Tutorial: Build an ETL pipeline with Lakeflow Declarative Pipelines

Learn how to create and deploy an ETL (extract, transform, and load) pipeline for data orchestration using Lakeflow Declarative Pipelines and Auto Loader. An ETL pipeline implements the steps to read data from source systems, transform that data based on requirements, such as data quality checks and record de-duplication, and write the data to a target system, such as a data warehouse or a data lake.

In this tutorial, you will use Lakeflow Declarative Pipelines and Auto Loader to:

Ingest raw source data into a target table.
Transform the raw source data and write the transformed data to two target materialized views.
Query the transformed data.
Automate the ETL pipeline with a Databricks job.

For more information about Lakeflow Declarative Pipelines and Auto Loader, see Lakeflow Declarative Pipelines and What is Auto Loader?

Requirements

To complete this tutorial, you must meet the following requirements:

Be logged into a Databricks workspace.
Have Unity Catalog enabled for your workspace.
Have serverless compute enabled for your account. Serverless Lakeflow Declarative Pipelines are not available in all workspace regions. See Features with limited regional availability for available regions.
Have permission to create a compute resource or access to a compute resource.
Have permissions to create a new schema in a catalog. The required permissions are ALL PRIVILEGES or USE CATALOG and CREATE SCHEMA.
Have permissions to create a new volume in an existing schema. The required permissions are ALL PRIVILEGES or USE SCHEMA and CREATE VOLUME.

About the dataset

The dataset used in this example is a subset of the Million Song Dataset, a collection of features and metadata for contemporary music tracks. This dataset is available in the sample datasets included in your Databricks workspace.

Step 1: Create a pipeline

First, you will create an ETL pipeline in Lakeflow Declarative Pipelines. Lakeflow Declarative Pipelines creates pipelines by resolving dependencies defined in notebooks or files (called source code) using Lakeflow Declarative Pipelines syntax. Each source code file can contain only one language, but you can add multiple language-specific notebooks or files in the pipeline. To learn more, see Lakeflow Declarative Pipelines

important

Leave the Source code field blank to create and configure a notebook for source code authoring automatically.

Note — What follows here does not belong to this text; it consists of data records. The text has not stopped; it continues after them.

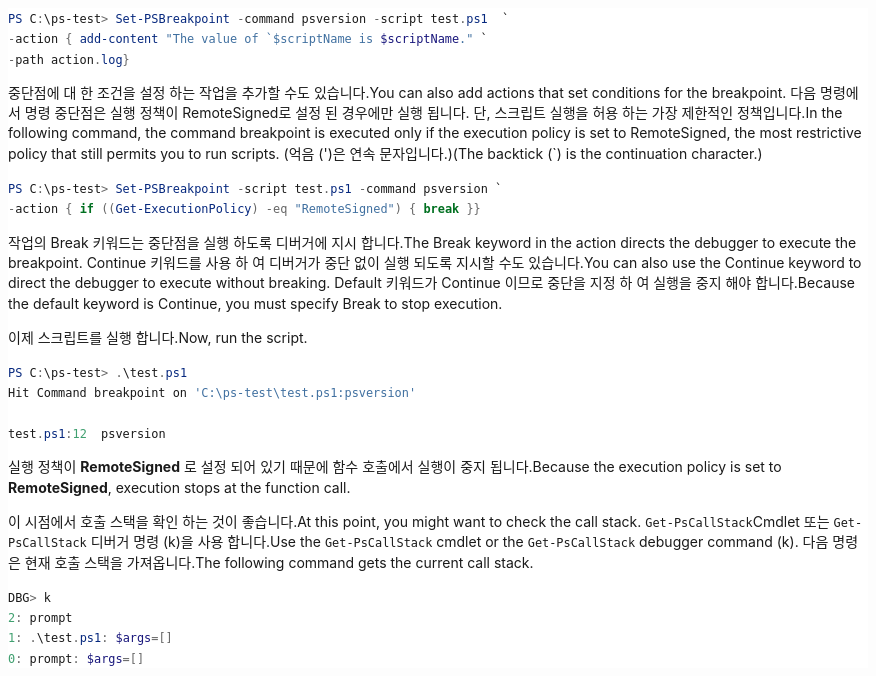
 ```powershell
PS C:\ps-test> Set-PSBreakpoint -command psversion -script test.ps1  `
-action { add-content "The value of `$scriptName is $scriptName." `
-path action.log}
```

<span data-ttu-id="892b5-266">중단점에 대 한 조건을 설정 하는 작업을 추가할 수도 있습니다.</span><span class="sxs-lookup"><span data-stu-id="892b5-266">You can also add actions that set conditions for the breakpoint.</span></span> <span data-ttu-id="892b5-267">다음 명령에서 명령 중단점은 실행 정책이 RemoteSigned로 설정 된 경우에만 실행 됩니다. 단, 스크립트 실행을 허용 하는 가장 제한적인 정책입니다.</span><span class="sxs-lookup"><span data-stu-id="892b5-267">In the following command, the command breakpoint is executed only if the execution policy is set to RemoteSigned, the most restrictive policy that still permits you to run scripts.</span></span> <span data-ttu-id="892b5-268">(억음 (')은 연속 문자입니다.)</span><span class="sxs-lookup"><span data-stu-id="892b5-268">(The backtick (\`) is the continuation character.)</span></span>

```powershell
PS C:\ps-test> Set-PSBreakpoint -script test.ps1 -command psversion `
-action { if ((Get-ExecutionPolicy) -eq "RemoteSigned") { break }}
```

<span data-ttu-id="892b5-269">작업의 Break 키워드는 중단점을 실행 하도록 디버거에 지시 합니다.</span><span class="sxs-lookup"><span data-stu-id="892b5-269">The Break keyword in the action directs the debugger to execute the breakpoint.</span></span>
<span data-ttu-id="892b5-270">Continue 키워드를 사용 하 여 디버거가 중단 없이 실행 되도록 지시할 수도 있습니다.</span><span class="sxs-lookup"><span data-stu-id="892b5-270">You can also use the Continue keyword to direct the debugger to execute without breaking.</span></span> <span data-ttu-id="892b5-271">Default 키워드가 Continue 이므로 중단을 지정 하 여 실행을 중지 해야 합니다.</span><span class="sxs-lookup"><span data-stu-id="892b5-271">Because the default keyword is Continue, you must specify Break to stop execution.</span></span>

<span data-ttu-id="892b5-272">이제 스크립트를 실행 합니다.</span><span class="sxs-lookup"><span data-stu-id="892b5-272">Now, run the script.</span></span>

```powershell
PS C:\ps-test> .\test.ps1
Hit Command breakpoint on 'C:\ps-test\test.ps1:psversion'

test.ps1:12  psversion
```

<span data-ttu-id="892b5-273">실행 정책이 **RemoteSigned** 로 설정 되어 있기 때문에 함수 호출에서 실행이 중지 됩니다.</span><span class="sxs-lookup"><span data-stu-id="892b5-273">Because the execution policy is set to **RemoteSigned**, execution stops at the function call.</span></span>

<span data-ttu-id="892b5-274">이 시점에서 호출 스택을 확인 하는 것이 좋습니다.</span><span class="sxs-lookup"><span data-stu-id="892b5-274">At this point, you might want to check the call stack.</span></span> <span data-ttu-id="892b5-275">`Get-PsCallStack`Cmdlet 또는 `Get-PsCallStack` 디버거 명령 (k)을 사용 합니다.</span><span class="sxs-lookup"><span data-stu-id="892b5-275">Use the `Get-PsCallStack` cmdlet or the `Get-PsCallStack` debugger command (k).</span></span> <span data-ttu-id="892b5-276">다음 명령은 현재 호출 스택을 가져옵니다.</span><span class="sxs-lookup"><span data-stu-id="892b5-276">The following command gets the current call stack.</span></span>

```powershell
DBG> k
2: prompt
1: .\test.ps1: $args=[]
0: prompt: $args=[]
```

This tutorial uses serverless compute and Unity Catalog. For all configuration options that are not specified, use the default settings. If serverless compute is not enabled or supported in your workspace, you can complete the tutorial as written using default compute settings. If you use default compute settings, you must manually select Unity Catalog under Storage options in the Destination section of the Create pipeline UI.

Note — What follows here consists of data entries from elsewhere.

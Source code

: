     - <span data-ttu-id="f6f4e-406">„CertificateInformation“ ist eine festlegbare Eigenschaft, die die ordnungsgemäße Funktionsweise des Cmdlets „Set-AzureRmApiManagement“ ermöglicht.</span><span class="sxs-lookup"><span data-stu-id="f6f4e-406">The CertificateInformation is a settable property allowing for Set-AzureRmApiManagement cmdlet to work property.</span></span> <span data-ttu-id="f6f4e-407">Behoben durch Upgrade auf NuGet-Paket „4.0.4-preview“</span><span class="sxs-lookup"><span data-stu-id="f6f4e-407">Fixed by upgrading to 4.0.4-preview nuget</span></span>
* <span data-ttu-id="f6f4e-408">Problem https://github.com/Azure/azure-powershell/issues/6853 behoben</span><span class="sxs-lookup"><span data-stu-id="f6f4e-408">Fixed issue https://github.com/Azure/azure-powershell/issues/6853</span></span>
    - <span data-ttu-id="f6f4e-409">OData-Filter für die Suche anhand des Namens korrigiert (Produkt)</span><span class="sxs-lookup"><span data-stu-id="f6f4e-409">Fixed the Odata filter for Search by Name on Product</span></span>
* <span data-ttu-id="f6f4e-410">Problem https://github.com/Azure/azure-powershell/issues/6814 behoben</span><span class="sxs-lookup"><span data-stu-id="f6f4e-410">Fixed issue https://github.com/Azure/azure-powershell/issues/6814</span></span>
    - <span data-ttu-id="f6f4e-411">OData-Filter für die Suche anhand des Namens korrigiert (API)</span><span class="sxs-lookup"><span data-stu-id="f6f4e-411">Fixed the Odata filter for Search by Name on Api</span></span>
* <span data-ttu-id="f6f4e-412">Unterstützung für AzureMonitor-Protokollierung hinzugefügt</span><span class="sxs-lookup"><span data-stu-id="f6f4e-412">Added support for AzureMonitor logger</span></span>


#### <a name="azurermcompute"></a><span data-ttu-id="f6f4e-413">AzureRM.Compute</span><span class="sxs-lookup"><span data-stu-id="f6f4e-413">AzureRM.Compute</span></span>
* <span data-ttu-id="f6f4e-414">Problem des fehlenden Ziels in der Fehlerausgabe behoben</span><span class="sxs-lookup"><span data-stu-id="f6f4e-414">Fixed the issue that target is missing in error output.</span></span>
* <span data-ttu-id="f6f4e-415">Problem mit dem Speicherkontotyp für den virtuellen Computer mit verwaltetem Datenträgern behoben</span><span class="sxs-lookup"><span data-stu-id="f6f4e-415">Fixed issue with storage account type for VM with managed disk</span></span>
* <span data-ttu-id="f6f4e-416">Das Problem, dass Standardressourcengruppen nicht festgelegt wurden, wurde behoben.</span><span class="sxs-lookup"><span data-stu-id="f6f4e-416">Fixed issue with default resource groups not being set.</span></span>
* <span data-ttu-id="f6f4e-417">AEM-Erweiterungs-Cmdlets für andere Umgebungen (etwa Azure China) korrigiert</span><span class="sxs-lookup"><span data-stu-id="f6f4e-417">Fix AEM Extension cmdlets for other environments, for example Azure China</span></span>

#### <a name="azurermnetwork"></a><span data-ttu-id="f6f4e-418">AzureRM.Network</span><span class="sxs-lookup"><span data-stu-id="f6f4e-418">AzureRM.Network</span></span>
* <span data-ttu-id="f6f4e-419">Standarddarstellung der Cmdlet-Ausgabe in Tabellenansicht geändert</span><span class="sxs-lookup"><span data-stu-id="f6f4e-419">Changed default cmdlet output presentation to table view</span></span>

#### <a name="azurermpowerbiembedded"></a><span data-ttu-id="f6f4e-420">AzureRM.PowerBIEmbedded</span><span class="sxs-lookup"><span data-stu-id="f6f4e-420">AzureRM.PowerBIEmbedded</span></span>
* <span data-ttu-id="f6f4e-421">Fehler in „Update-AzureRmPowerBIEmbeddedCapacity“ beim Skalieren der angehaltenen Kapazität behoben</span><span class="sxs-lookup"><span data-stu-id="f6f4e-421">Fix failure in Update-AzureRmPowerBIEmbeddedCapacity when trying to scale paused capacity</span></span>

To create a new ETL pipeline in Lakeflow Declarative Pipelines, follow these steps:

In your workspace, click Jobs & Pipelines in the sidebar.
Under New, click ETL Pipeline.
In Pipeline name, type a unique pipeline name.
Select the Serverless checkbox.
In Destination, to configure a Unity Catalog location where tables are published, select an existing Catalog and write a new name in Schema to create a new schema in your catalog.
Click Create.

The pipeline UI appears for the new pipeline.

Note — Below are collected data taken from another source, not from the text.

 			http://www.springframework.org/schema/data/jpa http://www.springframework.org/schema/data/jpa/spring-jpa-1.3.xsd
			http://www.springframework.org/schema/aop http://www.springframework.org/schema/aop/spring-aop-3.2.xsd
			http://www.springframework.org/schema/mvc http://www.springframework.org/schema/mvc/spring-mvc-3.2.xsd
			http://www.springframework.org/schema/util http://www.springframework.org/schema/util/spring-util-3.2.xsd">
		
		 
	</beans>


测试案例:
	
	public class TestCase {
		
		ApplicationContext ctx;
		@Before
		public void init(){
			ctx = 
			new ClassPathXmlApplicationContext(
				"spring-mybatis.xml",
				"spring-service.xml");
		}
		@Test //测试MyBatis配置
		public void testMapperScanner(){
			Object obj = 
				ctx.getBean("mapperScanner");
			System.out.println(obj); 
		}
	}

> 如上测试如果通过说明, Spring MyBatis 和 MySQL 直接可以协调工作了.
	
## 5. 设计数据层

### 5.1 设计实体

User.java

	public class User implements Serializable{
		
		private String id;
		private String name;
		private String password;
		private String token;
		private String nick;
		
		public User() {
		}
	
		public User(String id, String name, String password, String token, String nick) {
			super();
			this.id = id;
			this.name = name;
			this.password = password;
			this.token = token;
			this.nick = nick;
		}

Step 2: Develop a pipeline

important

Notebooks can only contain a single programming language. Do not mix Python and SQL code in pipeline source code notebooks.

In this step, you will use Databricks Notebooks to develop and validate source code for Lakeflow Declarative Pipelines interactively.

The code uses Auto Loader for incremental data ingestion. Auto Loader automatically detects and processes new files as they arrive in cloud object storage. To learn more, see What is Auto Loader?

A blank source code notebook is automatically created and configured for the pipeline. The notebook is created in a new directory in your user directory. The name of the new directory and file match the name of your pipeline. For example, /Users/someone@example.com/my_pipeline/my_pipeline.

When developing a pipeline, you can choose either Python or SQL. Examples are included for both languages. Based on your language choice, check that you select the default notebook language. To learn more about notebook support for Lakeflow Declarative Pipelines code development, see Develop and debug ETL pipelines with a notebook in Lakeflow Declarative Pipelines.

A link to access this notebook is under the Source code field in the Pipeline details panel. Click the link to open the notebook before proceeding to the next step.
Click Connect in the upper-right to open the compute configuration menu.
Hover over the name of the pipeline you created in Step 1.
Click Connect.
Next to your notebook's title at the top, select the notebook's default language (Python or SQL).

Copy and paste the following code into a cell in the notebook.

Python
SQL

Python
# Import modules
import dlt
from pyspark.sql.functions import *
from pyspark.sql.types import DoubleType, IntegerType, StringType, StructType, StructField

# Define the path to the source data
file_path = f"/databricks-datasets/songs/data-001/"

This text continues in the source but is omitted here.